An artist’s conception of GJ12-14b, a super-Earth orbiting a red dwarf star 40 light-years from Earth. (Photo: David A. Aguilar (CfA))

Planet GJ-1214b has a lot of water. But instead of oceans and lakes, its water is more likely in the form of steam and “hot ice.” Host Bruce Gellerman talks to Zachory Berta, a graduate student in astronomy at Harvard University. Along with a team of astronomers at the Harvard-Smithsonian Center for Astrophysics, Berta discovered and described this totally new type of planet.



Transcript

GELLERMAN: And now for a trip to a very weird planet. If you blast off from Earth, head for the constellation the Serpent Bearer, and travel 40 years at the speed of light - you’ll hit the planet GJ12-14b. It's known as a super-Earth because of its size – nearly 3 times Earth’s diameter.

It weighs 7 times as much, and orbits a red dwarf star – but those are NOT the attributes that make GJ12-14b unique - it turns out it’s a totally new type of planet. Zachory Berta made the discovery, along with a team of astronomers at the Harvard-Smithsonian Center for Astrophysics.

BERTA: We think that GJ12-14b is a planet that has a lot of water in it– I mean, a lot of water in it. So, if the planet really is made - of a large part - a fraction of water, then you would expect that its atmosphere would also have a large amount in it. And so, we went and measured that atmosphere with the Hubble space telescope, and we found it looks like that atmosphere is made of a large fraction of water.

GELLERMAN: So, you have a watery planet.

BERTA: Yeah.

GELERMAN: But there are watery planets. I mean, we’ve got three quarters of our planet is watery - that’s not unique is it?

BERTA: Three quarters of the surface of our planet is water. But only a tiny fraction of a percent of the mass of our planet is water.


Zachory Berta and host Bruce Gellerman (Photo: Jessica Ilyse Kurn)

GELLERMAN: So GJ12-14b?

BERTA: We’re talking about something that would be a lot more watery. So, you could have a thousand kilometers of water on the surface of this planet - if you could find a surface to it at all.

GELLERMAN: Well, it’s very close to this sun that it orbits, right - so it would be very hot!

BERTA: Yeah absolutely, and that’s one of the really strange things about this - because the temperature is so high - you wouldn’t have water in any form that we would know it. You would have steam on the outside - that’s probably the closest kind of comparisons we would have is the outer atmosphere of this planet. You know, it’s about the temperature of a hot oven - so it could be where you'd bake a baguette - this is steamy, roasty oven - we know that.

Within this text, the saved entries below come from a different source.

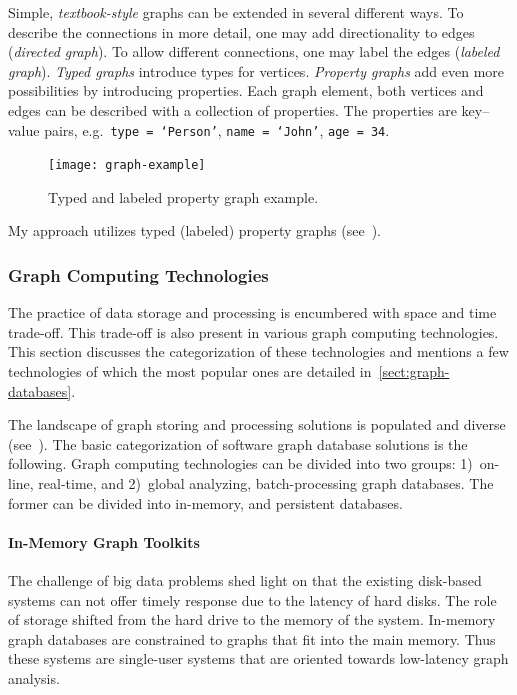 Simple, \emph{textbook-style} graphs can be extended in several different ways. To describe the connections in more detail, one may add directionality to edges (\emph{directed graph}). To allow different connections, one may label the edges (\emph{labeled graph}). \emph{Typed graphs} introduce types for vertices. \emph{Property graphs} add even more possibilities by introducing properties. Each graph element, both vertices and edges can be described with a collection of properties. The properties are key--value pairs, e.g.\ \texttt{type = `Person'}, \texttt{name = `John'}, \texttt{age = 34}.


\begin{figure}[htbp]
	\centering
	\texttt{[image: graph-example]}
	\caption{Typed and labeled property graph example.}
	\label{fig:graph-example}
\end{figure}


My approach utilizes typed (labeled) property graphs (see~).

\subsubsection{Graph Computing Technologies}
The practice of data storage and processing is encumbered with space and time trade-off. This trade-off is also present in various graph computing technologies. This section discusses the categorization of these technologies and mentions a few technologies of which the most popular ones are detailed in~\cref{sect:graph-databases}.

The landscape of graph storing and processing solutions is populated and diverse (see~\cite{zhang_-memory_2015}). The basic categorization of software graph database solutions is the following. Graph computing technologies can be divided into two groups: 1)~on-line, real-time, and 2)~global analyzing, batch-processing graph databases. The former can be divided into in-memory, and persistent databases.

\paragraph{In-Memory Graph Toolkits}
The challenge of big data problems shed light on that the existing disk-based systems can not offer timely response due to the latency of hard disks. The role of storage shifted from the hard drive to the memory of the system. In-memory graph databases are constrained to graphs that fit into the main memory. Thus these systems are single-user systems that are oriented towards low-latency graph analysis.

But as you dive deeper into this planet - you start getting into much higher pressures and so the water takes on a very different form. You wouldn't have a liquid water ocean like on earth - you might have solid water but at very high temperatures - super fluid water… all of these very strange substances.

GELLERMAN: I heard it described as “hot ice.”

BERTA: Yeah, that would be one way to describe there.

GELLERMAN: So, if I were to travel there, what would it look like? What would I see?

BERTA: I don’t really know. Frankly, I’ve had a lot of trouble kind of imagining what this planet is like and part of that is because there still is a lot that we don’t know about it.

GELLERMAN: How do you know anything? You mentioned the Hubble space telescope…

BERTA: Yep, so we watched the planet as it passed it’s star as seen from earth. And a tiny fraction of the star’s light will filter through the planet’s atmosphere before getting to us, and so we can measure the color of that light that has traveled through the planet’s atmosphere before getting to us. The analogy that I like to make - and I think this is actually a pretty good one - is that imagine you’re standing on this planet - and watching a sunset, the most beautiful sunset. And it has some color to it. And you could imagine if the atmosphere were different, that color could be very different, right?

GELLERMAN: Uh huh.

BERTA: But now imagine the light that passes over your shoulder - doesn’t come to your eyes, but passes on through space for 40 years and then gets to our telescope. With the Hubble space telescope we can measure that sunset on that planet.

GELLERMAN: That’s almost romantic!

BERTA: Yeah, I think so.

GELLERMAN: GJ12-14b, where does that romantic name come from?

BERTA: It’s a beautiful name ! So in astronomy, we have a tradition of naming bodies that orbit other bodies, after them. The star has the number GJ12-14, so if you find something orbiting GJ12-14, you have to call it GJ12-14b.

GELLERMAN: So you couldn’t name it something like “Big Berta.”

BERTA: (Laughs.) Um, no. Actually my advisor’s wife is first in line for the planet names. But it’s a problem that we have - at some point there are going to be a few of these planets that are so interesting to us that we really do want to give them interesting names that make them, you know, easier to remember.

GELLERMAN: Now would you be surprised if it turns out it’s not this weird water world but something weird like blue cheese or Styrofoam?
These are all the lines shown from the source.